According to Derrell Peel, a professor in the department of agricultural economics at Oklahoma State University, domestic beef production is projected to account for 90% of total consumption in the U.S. in 2025.
As for beef from Brazil, America’s largest import source, Peel said tariffs could also curb supplies. The total tariff on Brazilian beef imports now sits at 76.4%, according to the American Farm Bureau Federation.
Coffee
The average retail price of 100% ground roast coffee reached a record high of $9.14 per pound in September, labor data shows. That’s up a whopping 40% from the same time last year.
Several factors are behind this increase. First, heavy rain, droughts and other volatile weather in major coffee-producing countries, such as Brazil and Columbia, are depressing crop yields, Lempert explained. Earlier this month, for example, coffee prices rose after the National Oceanic and Atmospheric Administration noted the return of La Niña, a recurring weather pattern that influences global temperatures. That raised concerns about the possibility of drought in Brazil.

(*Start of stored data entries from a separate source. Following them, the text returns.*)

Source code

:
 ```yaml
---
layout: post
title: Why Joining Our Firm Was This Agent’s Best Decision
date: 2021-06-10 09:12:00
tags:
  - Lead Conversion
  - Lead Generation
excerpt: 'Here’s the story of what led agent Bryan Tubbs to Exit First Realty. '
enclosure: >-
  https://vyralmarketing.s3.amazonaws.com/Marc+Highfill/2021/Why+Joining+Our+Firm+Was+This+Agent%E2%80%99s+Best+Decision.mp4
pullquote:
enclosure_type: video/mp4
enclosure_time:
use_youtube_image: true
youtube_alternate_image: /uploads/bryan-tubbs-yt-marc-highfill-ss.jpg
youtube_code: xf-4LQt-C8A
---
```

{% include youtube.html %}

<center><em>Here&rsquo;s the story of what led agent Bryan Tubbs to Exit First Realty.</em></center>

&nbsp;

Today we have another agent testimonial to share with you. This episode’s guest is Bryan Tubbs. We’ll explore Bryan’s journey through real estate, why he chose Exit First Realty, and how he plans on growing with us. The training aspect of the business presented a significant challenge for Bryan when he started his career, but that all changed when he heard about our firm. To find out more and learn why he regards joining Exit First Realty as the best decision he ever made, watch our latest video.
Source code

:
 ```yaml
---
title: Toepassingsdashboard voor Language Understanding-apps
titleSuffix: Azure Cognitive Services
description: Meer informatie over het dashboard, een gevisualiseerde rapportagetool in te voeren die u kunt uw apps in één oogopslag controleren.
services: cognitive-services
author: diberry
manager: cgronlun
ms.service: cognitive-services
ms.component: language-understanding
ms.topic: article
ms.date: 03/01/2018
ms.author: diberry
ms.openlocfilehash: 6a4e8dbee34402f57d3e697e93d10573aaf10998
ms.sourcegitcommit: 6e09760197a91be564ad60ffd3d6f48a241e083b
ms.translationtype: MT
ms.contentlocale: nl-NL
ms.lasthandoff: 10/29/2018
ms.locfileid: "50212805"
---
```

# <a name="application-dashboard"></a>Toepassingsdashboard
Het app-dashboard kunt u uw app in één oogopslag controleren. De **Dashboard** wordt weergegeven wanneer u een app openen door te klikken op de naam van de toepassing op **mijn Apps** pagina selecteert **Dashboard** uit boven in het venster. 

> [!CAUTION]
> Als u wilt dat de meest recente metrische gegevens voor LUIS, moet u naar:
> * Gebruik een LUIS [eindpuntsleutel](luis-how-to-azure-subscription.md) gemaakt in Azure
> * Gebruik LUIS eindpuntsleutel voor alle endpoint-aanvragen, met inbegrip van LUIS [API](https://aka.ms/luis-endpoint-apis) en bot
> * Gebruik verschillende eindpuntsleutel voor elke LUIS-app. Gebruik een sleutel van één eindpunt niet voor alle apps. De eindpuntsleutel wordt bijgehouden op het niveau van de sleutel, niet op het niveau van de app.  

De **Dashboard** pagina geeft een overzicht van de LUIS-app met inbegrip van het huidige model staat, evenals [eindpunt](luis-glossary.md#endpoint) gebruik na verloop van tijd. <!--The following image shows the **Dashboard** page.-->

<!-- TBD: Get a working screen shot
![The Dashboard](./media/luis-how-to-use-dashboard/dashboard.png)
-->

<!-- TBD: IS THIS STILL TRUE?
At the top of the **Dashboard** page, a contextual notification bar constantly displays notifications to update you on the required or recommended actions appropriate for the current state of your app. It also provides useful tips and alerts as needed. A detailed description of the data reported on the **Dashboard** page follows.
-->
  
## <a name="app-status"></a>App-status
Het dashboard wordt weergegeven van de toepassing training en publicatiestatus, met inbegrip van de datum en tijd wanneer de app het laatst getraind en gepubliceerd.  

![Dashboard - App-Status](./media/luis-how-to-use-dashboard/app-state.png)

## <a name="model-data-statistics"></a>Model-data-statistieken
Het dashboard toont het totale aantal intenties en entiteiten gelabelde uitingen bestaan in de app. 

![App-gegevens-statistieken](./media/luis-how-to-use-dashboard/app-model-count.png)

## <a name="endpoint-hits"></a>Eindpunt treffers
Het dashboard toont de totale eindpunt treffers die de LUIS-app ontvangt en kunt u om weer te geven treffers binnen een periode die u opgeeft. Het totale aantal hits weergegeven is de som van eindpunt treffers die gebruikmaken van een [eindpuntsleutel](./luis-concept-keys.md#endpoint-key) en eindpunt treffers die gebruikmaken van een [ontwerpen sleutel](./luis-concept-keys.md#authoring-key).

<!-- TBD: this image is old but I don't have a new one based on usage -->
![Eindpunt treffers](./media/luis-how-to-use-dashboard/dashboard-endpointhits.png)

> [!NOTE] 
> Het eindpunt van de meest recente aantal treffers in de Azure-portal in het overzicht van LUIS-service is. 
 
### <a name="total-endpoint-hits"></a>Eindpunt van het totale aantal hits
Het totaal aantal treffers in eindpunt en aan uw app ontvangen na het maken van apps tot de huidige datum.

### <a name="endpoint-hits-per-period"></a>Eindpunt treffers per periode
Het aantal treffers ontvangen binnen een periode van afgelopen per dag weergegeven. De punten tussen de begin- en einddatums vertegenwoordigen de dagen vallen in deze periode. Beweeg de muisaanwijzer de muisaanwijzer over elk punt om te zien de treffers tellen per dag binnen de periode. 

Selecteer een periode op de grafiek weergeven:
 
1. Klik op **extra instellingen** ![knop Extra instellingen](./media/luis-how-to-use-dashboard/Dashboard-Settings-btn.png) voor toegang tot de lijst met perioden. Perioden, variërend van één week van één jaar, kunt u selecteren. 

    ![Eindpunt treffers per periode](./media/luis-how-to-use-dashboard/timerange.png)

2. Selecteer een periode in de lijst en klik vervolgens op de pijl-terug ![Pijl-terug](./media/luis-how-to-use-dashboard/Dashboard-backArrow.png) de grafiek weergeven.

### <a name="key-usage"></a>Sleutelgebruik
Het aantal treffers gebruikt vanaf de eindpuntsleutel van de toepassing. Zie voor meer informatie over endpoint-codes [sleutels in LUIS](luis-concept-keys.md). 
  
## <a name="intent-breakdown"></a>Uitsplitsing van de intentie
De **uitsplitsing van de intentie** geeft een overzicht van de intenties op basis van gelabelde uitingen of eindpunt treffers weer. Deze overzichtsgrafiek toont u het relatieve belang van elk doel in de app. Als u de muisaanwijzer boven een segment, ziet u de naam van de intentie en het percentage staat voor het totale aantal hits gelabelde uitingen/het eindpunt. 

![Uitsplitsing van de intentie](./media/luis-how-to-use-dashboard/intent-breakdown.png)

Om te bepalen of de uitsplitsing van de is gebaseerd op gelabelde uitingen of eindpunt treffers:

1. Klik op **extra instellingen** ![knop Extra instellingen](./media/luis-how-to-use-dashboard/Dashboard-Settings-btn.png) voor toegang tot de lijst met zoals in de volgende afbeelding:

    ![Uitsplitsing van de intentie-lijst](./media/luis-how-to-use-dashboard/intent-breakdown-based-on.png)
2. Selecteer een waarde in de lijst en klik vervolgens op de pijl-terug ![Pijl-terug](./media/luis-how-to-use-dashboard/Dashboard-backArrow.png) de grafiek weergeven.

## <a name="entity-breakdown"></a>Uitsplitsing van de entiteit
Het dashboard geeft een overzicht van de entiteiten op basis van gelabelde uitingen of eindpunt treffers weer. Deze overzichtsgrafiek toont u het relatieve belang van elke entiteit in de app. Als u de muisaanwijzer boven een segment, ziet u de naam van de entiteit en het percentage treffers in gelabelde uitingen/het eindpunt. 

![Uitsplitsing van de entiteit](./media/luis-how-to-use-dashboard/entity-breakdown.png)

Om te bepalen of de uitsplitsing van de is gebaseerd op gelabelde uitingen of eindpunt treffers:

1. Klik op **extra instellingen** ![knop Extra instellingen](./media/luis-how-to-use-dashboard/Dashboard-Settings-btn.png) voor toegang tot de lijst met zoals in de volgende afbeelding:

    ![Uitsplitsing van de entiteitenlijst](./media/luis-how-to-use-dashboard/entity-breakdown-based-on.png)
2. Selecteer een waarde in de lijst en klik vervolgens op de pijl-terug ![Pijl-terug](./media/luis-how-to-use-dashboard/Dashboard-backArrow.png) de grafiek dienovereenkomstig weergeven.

Andrew Hultgren, an assistant professor of agricultural and consumer economics at the University of Illinois, Urbana-Champaign, said global prices for bananas and coffee will continue to be sensitive to extreme heat or drought conditions, especially because the products are cultivated in a relatively small number of regions around the world.
“These types of price sensitivities will look like inflation to the average consumer,” he said.
Lempert also said American tariffs on foreign imports are having an impact on domestic coffee prices. With Hawaii and Puerto Rico the only U.S. states that produce much coffee, as of 2023 the U.S. imported about 80% its unroasted beans from Latin America, according to the USDA.
The Trump administration this year year has imposed new tariffs on the top coffee exporting nations to the U.S. — that includes a 50% levy on Brazil, a 10% tariff on Columbia and a 20% tax on Vietnam. In Brazil, that has led producers to withhold shipments to the U.S. as they negotiate with American roasters over who will absorb the added costs, reducing supply in the U.S., according to investment bank UBS.
In a September report, the International Coffee Organization, an intergovernmental membership organization for the coffee sector, cited uncertainty around coffee tariffs as one catalyst impacting supply in the U.S. Coffee “cannot be produced in the U.S. on a large enough scale to meet domestic demand,” the trade group noted.
Bananas
Bananas remain cheaper than most fruits, but even this grocery store staple isn’t immune from inflation. The average cost of the potassium-rich fruit rose to 67 cents per pound in September — the highest price on record in the U.S. and up 10 cents, or nearly 18%, since late 2019, according to data from the Federal Reserve Bank of St. Louis.
Among consumers, the issue caused an uproar last year after Trader Joe’s announced it was upping the price of its bananas for the first time in over two decades, from 19 cents each to 23 cents.
As with coffee beans, supply constraints and tariffs have pushed up banana prices, experts note. Most bananas sold in the U.S. are imported from Central and South America. According to the American Farm Bureau Federation, Guatemala supplied 40% of U.S. bananas in 2023, while Ecuador and Costa Rica each accounted for 16%.
Tom Stenzel, executive director of the Banana Importers Association, recently told CNBC that U.S. tariffs on bananas from Guatemala, Ecuador, Honduras and Costa Rica remain in effect, with levies as high as 15%.
A pesky fungal disease known as Panama Disease has also reduced U.S. banana supplies, specifically threatening Cavendish bananas, the most popular variety, Lempert noted.
“The banana that we know and love is getting destroyed by different pests,” he said.